Blake paused, staring at the picture, looking at the girl like she could say something to him, anything to make it better.
“The principal of the school told me they didn’t have anyone named Wally Green on staff. Their janitor was a 70 year old black woman. It was almost a week before we found the girl, and we never found him. Wally Green is in the wind, and Cynthia Cooper is dead.”
“My God,” Kate said. She sat silent for a moment, trying to think of some sort of follow-up, but nothing was coming. What do you say to a story like that? Sorry, get over it? She looked back to the coffee table, at the photograph. The metal frame hung over the side of the table a bit, face down like it couldn’t bear to look at either of them.
“So I screwed up and I quit, and came to a place where that wasn’t going to happen ever again.”
“Were you a good cop?” Kate asked.

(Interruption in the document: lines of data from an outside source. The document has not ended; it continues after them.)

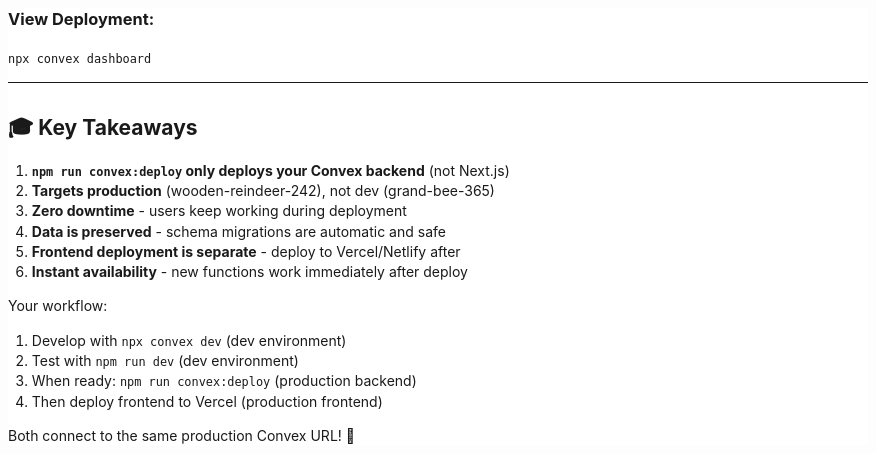 ### View Deployment:
```bash
npx convex dashboard
```

---

## 🎓 Key Takeaways

1. **`npm run convex:deploy` only deploys your Convex backend** (not Next.js)
2. **Targets production** (wooden-reindeer-242), not dev (grand-bee-365)
3. **Zero downtime** - users keep working during deployment
4. **Data is preserved** - schema migrations are automatic and safe
5. **Frontend deployment is separate** - deploy to Vercel/Netlify after
6. **Instant availability** - new functions work immediately after deploy

Your workflow:
1. Develop with `npx convex dev` (dev environment)
2. Test with `npm run dev` (dev environment)
3. When ready: `npm run convex:deploy` (production backend)
4. Then deploy frontend to Vercel (production frontend)

Both connect to the same production Convex URL! 🚀

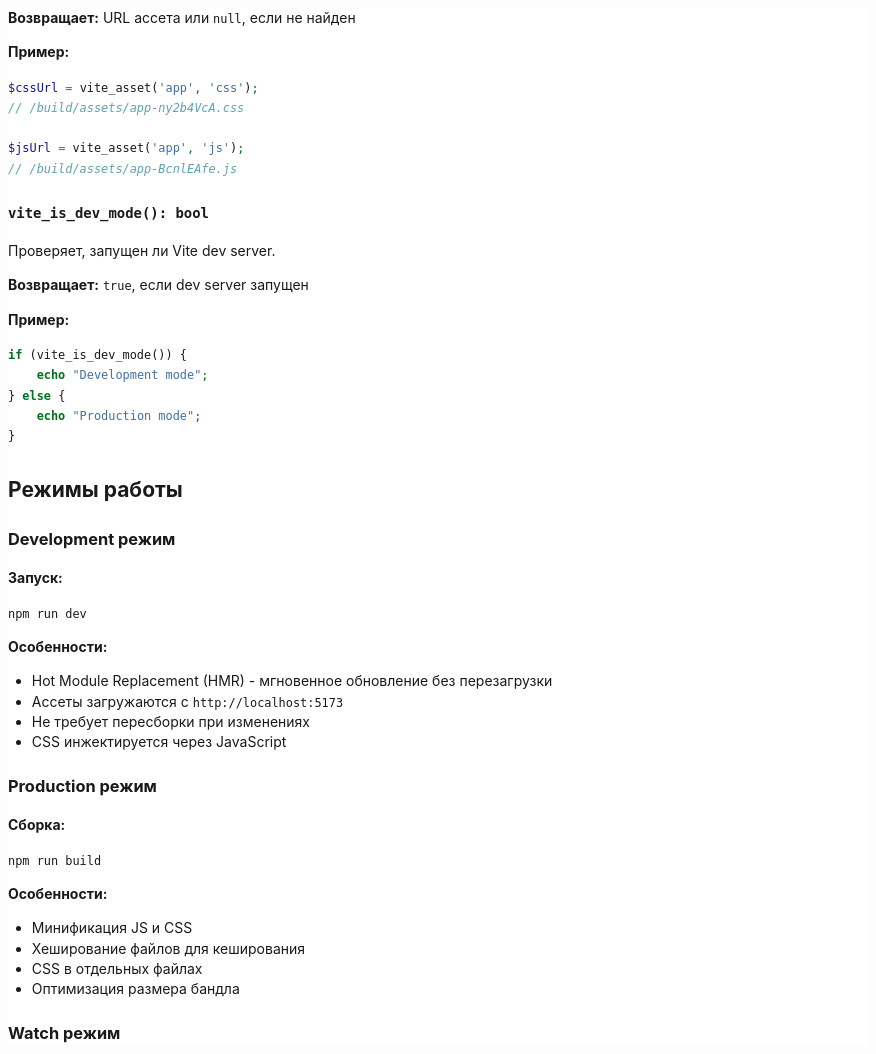 **Возвращает:** URL ассета или `null`, если не найден

**Пример:**
```php
$cssUrl = vite_asset('app', 'css');
// /build/assets/app-ny2b4VcA.css

$jsUrl = vite_asset('app', 'js');
// /build/assets/app-BcnlEAfe.js
```

### `vite_is_dev_mode(): bool`

Проверяет, запущен ли Vite dev server.

**Возвращает:** `true`, если dev server запущен

**Пример:**
```php
if (vite_is_dev_mode()) {
    echo "Development mode";
} else {
    echo "Production mode";
}
```

## Режимы работы

### Development режим

**Запуск:**
```bash
npm run dev
```

**Особенности:**
- Hot Module Replacement (HMR) - мгновенное обновление без перезагрузки
- Ассеты загружаются с `http://localhost:5173`
- Не требует пересборки при изменениях
- CSS инжектируется через JavaScript

### Production режим

**Сборка:**
```bash
npm run build
```

**Особенности:**
- Минификация JS и CSS
- Хеширование файлов для кеширования
- CSS в отдельных файлах
- Оптимизация размера бандла

### Watch режим
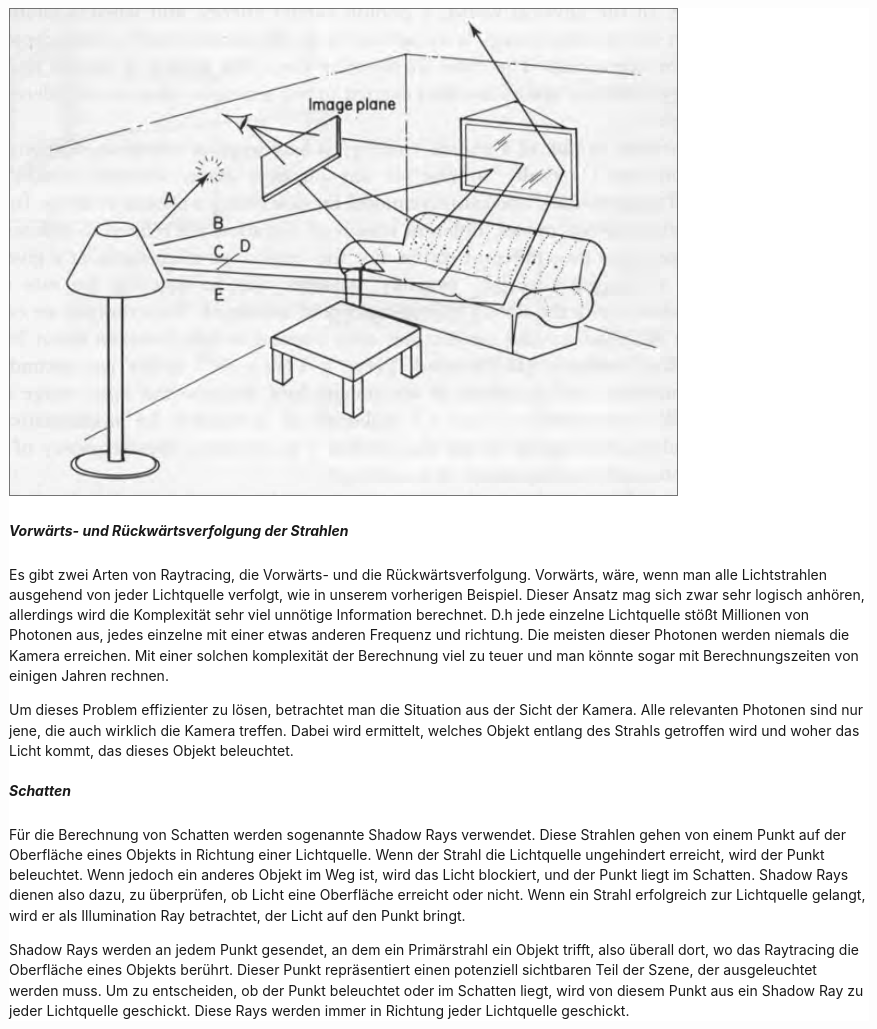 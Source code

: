 ![img](./img/light-bounce.png)

##### Vorwärts- und Rückwärtsverfolgung der Strahlen
Es gibt zwei Arten von Raytracing, die Vorwärts- und die Rückwärtsverfolgung. Vorwärts, wäre, wenn man alle Lichtstrahlen ausgehend von jeder Lichtquelle verfolgt, wie in unserem vorherigen Beispiel. Dieser Ansatz mag sich zwar sehr logisch anhören, allerdings wird die Komplexität sehr viel unnötige Information berechnet. D.h jede einzelne Lichtquelle stößt Millionen von Photonen aus, jedes einzelne mit einer etwas anderen Frequenz und richtung. Die meisten dieser Photonen werden niemals die Kamera erreichen. Mit einer solchen komplexität der Berechnung viel zu teuer und man könnte sogar mit Berechnungszeiten von einigen Jahren rechnen.

Um dieses Problem effizienter zu lösen, betrachtet man die Situation aus der Sicht der Kamera. Alle relevanten Photonen sind nur jene, die auch wirklich die Kamera treffen. Dabei wird ermittelt, welches Objekt entlang des Strahls getroffen wird und woher das Licht kommt, das dieses Objekt beleuchtet.

##### Schatten
Für die Berechnung von Schatten werden sogenannte Shadow Rays verwendet. Diese Strahlen gehen von einem Punkt auf der Oberfläche eines Objekts in Richtung einer Lichtquelle. Wenn der Strahl die Lichtquelle ungehindert erreicht, wird der Punkt beleuchtet. Wenn jedoch ein anderes Objekt im Weg ist, wird das Licht blockiert, und der Punkt liegt im Schatten. Shadow Rays dienen also dazu, zu überprüfen, ob Licht eine Oberfläche erreicht oder nicht. Wenn ein Strahl erfolgreich zur Lichtquelle gelangt, wird er als Illumination Ray betrachtet, der Licht auf den Punkt bringt.

Shadow Rays werden an jedem Punkt gesendet, an dem ein Primärstrahl ein Objekt trifft, also überall dort, wo das Raytracing die Oberfläche eines Objekts berührt. Dieser Punkt repräsentiert einen potenziell sichtbaren Teil der Szene, der ausgeleuchtet werden muss. Um zu entscheiden, ob der Punkt beleuchtet oder im Schatten liegt, wird von diesem Punkt aus ein Shadow Ray zu jeder Lichtquelle geschickt. Diese Rays werden immer in Richtung jeder Lichtquelle geschickt.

It was the only thing she could think of.
“Not that day, I wasn’t. Maybe before... But I lost my nerve - I couldn’t do my job anymore. Couldn’t make decisions. So that’s the big story, Kate.”
“I don’t get it,” she said finally.
“What do you mean?”
“How did what Wally Green did become your fault?”
“Don’t bother, Kate. I’ve heard it all before - it wasn’t my fault. Not my neighborhood, I don’t know the schools or who works there. Someone says he’s a janitor, why wouldn’t I take him at his word? That everyone did their jobs, including me. Well, if that’s me doing my job, what the hell good was I?”
“Wow. There are a lot of things I could have expected from you, Blake. I thought maybe you’d become hard from being a cop, or that there was some sort of disability that forced you out of Seattle, or maybe even a scandal. I never expected this.”
“That I was just mediocre?” Blake said.
“No,” she said slowly, shaking her head. “That you would be gorging on self-pity.”